教員プロフィール
寺田 浩明  (てらだ・ひろあき) 教 授
担当科目
伝統中国の法と裁判
主要研究テーマ
 西洋法伝統においては、法(社会正義)を社会の中に潜在する規則性(理法・ルール)の如きものとして理解し、権力をそうした理法の透明な実現役として位置づける。 それに対して事案事案の個別性を重視する伝統中国法では、何よりも法をルールの如き形で理解すること自体が忌避され、 むしろ裁判は「情理」といった根本原理を個別事案毎に案出・実現する過程として組み立てられる。しかしその中国は同時に世界史上において最も早期に体系的な刑法典を作り上げた国家でもある。 原理的に非ルール的な法理念を持つ国家において、何故、成文法がかくも発展したのか。
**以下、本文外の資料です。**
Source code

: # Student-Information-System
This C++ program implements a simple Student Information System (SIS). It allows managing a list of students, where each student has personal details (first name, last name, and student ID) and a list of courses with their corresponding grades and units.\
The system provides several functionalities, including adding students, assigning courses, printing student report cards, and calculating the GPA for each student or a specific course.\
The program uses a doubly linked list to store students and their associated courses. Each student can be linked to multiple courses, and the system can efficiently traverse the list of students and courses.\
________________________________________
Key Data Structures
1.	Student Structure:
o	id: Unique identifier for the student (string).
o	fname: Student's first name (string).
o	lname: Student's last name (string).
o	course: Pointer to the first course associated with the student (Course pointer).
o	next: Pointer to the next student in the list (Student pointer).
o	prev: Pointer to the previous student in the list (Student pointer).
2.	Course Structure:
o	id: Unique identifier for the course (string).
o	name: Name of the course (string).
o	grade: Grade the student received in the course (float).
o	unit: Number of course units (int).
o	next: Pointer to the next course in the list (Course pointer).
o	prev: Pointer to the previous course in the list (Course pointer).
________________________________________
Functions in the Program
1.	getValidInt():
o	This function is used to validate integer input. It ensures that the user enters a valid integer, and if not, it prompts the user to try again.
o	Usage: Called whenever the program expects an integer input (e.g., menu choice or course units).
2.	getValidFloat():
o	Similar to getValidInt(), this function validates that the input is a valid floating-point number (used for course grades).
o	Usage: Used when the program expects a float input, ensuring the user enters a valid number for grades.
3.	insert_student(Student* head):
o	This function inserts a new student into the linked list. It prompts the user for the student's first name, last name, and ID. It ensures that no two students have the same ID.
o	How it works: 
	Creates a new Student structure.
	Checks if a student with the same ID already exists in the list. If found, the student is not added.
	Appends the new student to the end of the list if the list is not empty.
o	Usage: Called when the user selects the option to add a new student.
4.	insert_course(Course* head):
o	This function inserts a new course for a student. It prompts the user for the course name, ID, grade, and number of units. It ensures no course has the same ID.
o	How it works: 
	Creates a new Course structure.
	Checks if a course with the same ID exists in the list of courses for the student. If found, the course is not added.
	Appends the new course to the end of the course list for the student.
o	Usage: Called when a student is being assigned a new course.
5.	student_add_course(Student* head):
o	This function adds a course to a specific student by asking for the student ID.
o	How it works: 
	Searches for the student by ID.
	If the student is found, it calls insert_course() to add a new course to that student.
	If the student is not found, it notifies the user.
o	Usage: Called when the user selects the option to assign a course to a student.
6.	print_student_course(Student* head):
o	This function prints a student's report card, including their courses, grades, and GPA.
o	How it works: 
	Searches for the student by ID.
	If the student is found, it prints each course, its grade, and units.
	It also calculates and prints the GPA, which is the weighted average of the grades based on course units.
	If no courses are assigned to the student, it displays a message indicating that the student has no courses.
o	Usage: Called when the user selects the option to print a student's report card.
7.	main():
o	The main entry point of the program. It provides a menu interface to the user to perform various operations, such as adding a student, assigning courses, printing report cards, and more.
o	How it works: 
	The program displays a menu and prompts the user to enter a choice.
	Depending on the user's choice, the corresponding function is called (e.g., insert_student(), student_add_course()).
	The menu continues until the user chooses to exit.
非ルール的な裁判において、成文法はどの様な役割を果たすのか。 こうした問題の検討を続けている。
学歴・学位
東京大学法学部卒
東京大学学士(法学)
職 歴
千葉大学、東北大学教授を経て、現職
最近5年間の主要研究業績
著 書
■平成24年度
・寺田浩明著、王亜新等译 『权利与冤抑:寺田浩明中国法史论集』 清华大学出版社(北京)、2012年7月。全449頁。
論 文
■平成22年度
・寺田浩明「中国伝統法における法解釈のあり方」(『社会体制と法』11号、「社会体制と法」研究会、2〜16頁、2010年5月)
・寺田浩明(阮雲星訳)「拥挤列车模式:明清时期的社会认识和秩序建构」(『清華法学』第四巻(総第22期)2010年第6号、166〜74頁、2011年1月、)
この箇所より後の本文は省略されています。